··· TASK INPUTS ···

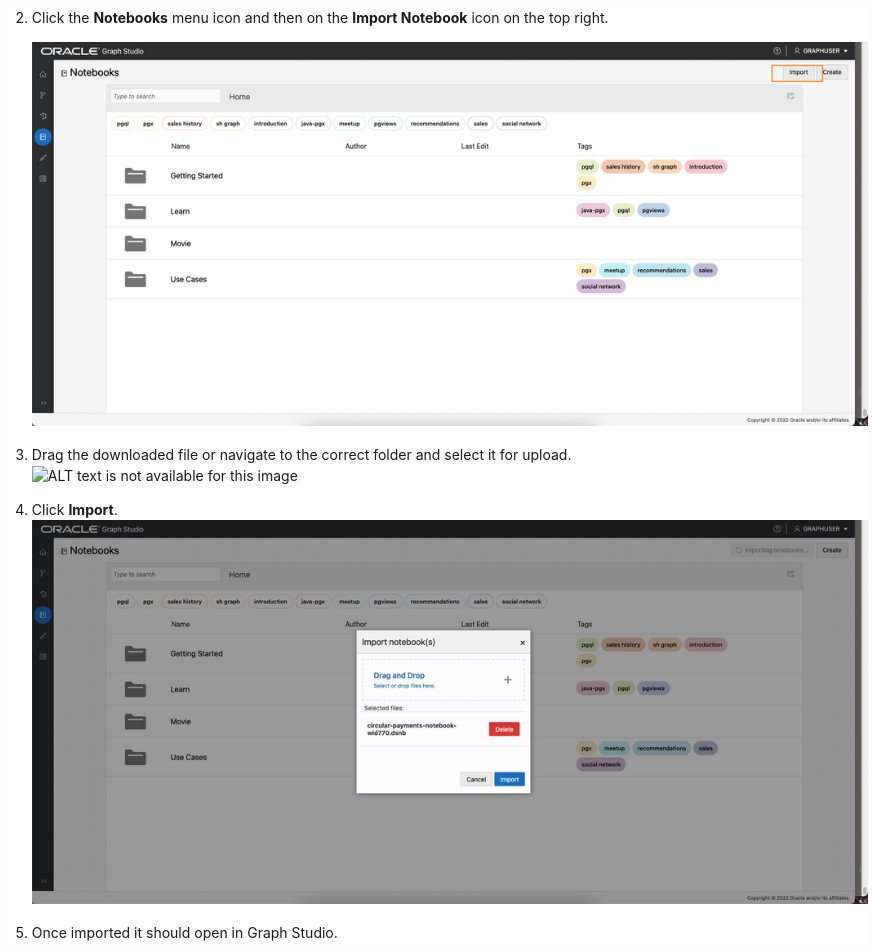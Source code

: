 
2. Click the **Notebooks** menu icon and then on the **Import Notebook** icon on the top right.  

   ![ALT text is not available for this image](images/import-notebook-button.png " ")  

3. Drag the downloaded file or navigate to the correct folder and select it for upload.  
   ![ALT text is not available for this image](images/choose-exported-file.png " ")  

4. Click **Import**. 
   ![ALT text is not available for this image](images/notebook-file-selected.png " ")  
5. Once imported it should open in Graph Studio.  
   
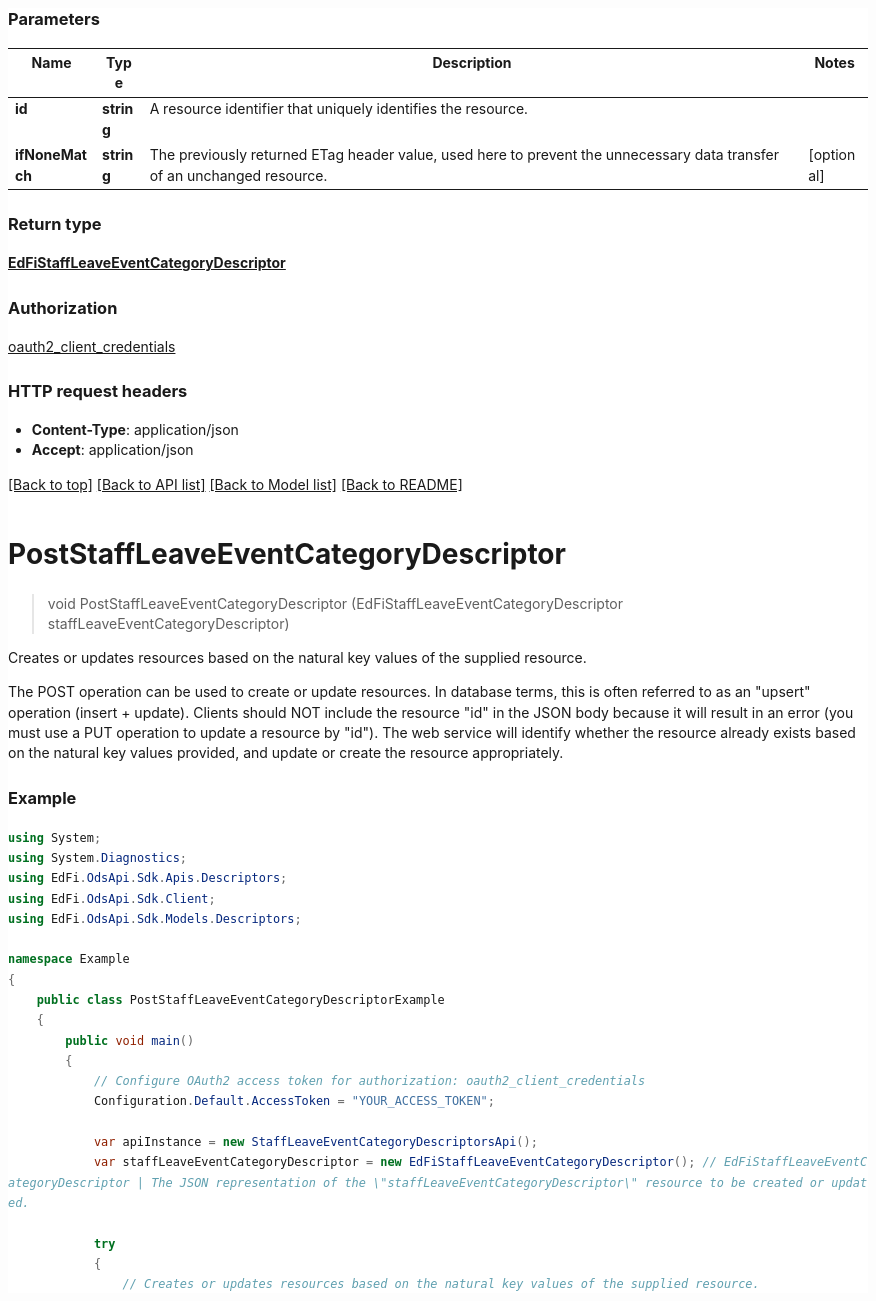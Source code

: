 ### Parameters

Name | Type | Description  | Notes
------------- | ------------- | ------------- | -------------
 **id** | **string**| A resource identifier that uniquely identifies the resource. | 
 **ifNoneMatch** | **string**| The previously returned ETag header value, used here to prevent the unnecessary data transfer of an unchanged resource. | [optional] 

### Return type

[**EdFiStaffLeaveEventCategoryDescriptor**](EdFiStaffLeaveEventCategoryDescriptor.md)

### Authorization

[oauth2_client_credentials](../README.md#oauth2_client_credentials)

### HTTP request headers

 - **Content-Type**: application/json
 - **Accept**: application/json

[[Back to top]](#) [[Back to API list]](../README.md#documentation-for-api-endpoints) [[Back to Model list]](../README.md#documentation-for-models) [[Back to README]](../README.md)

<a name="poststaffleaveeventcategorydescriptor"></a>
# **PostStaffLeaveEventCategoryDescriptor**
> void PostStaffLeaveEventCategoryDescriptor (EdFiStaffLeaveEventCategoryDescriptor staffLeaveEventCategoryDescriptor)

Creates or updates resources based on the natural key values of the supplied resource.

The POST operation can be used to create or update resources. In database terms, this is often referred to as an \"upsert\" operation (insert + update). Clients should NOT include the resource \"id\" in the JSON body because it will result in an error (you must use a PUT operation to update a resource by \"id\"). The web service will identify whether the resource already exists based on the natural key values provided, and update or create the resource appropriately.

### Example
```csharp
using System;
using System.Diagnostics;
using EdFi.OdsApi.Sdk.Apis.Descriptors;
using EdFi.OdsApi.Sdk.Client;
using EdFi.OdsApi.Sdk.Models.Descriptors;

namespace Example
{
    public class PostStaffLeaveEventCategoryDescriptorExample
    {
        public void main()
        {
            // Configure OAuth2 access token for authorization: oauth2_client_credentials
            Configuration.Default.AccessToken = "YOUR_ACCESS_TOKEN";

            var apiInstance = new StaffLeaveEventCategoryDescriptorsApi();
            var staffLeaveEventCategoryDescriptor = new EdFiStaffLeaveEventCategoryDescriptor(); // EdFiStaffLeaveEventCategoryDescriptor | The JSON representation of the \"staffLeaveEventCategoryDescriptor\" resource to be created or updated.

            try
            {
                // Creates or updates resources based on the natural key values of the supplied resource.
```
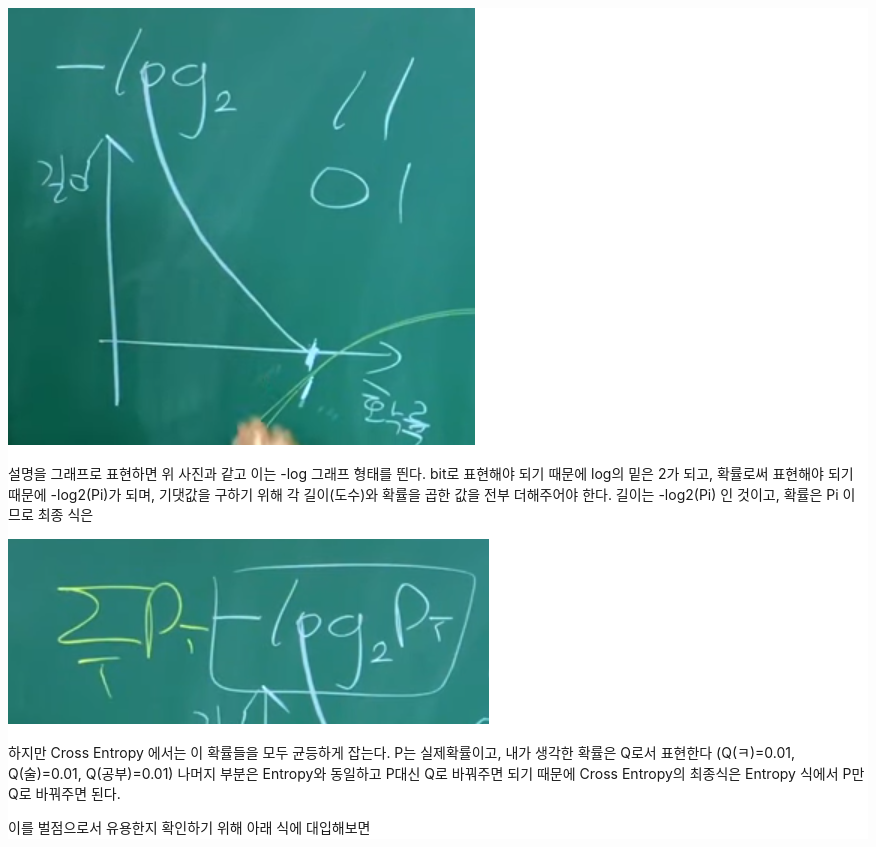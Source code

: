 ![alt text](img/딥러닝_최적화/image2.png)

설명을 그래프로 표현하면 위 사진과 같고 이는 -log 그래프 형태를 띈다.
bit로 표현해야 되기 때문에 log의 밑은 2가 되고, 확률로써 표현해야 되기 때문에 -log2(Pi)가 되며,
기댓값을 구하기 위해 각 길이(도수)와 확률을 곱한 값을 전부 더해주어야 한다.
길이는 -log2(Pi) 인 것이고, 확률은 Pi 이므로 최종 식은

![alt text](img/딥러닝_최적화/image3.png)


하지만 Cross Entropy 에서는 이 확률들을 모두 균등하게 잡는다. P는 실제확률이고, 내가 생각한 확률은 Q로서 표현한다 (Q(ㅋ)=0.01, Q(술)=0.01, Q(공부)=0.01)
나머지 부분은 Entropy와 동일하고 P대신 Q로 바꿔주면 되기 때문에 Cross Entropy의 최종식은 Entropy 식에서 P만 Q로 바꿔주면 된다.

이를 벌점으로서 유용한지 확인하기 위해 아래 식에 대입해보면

···

YOUR INSTRUCTIONS: Lines from the records above that hold "EdFiStaffLeaveEventCategoryDescriptor" are the ones to list.

SOLUTION FOR THIS EXERCISE:
[**EdFiStaffLeaveEventCategoryDescriptor**](EdFiStaffLeaveEventCategoryDescriptor.md)
> void PostStaffLeaveEventCategoryDescriptor (EdFiStaffLeaveEventCategoryDescriptor staffLeaveEventCategoryDescriptor)
            var staffLeaveEventCategoryDescriptor = new EdFiStaffLeaveEventCategoryDescriptor(); // EdFiStaffLeaveEventCategoryDescriptor | The JSON representation of the \"staffLeaveEventCategoryDescriptor\" resource to be created or updated.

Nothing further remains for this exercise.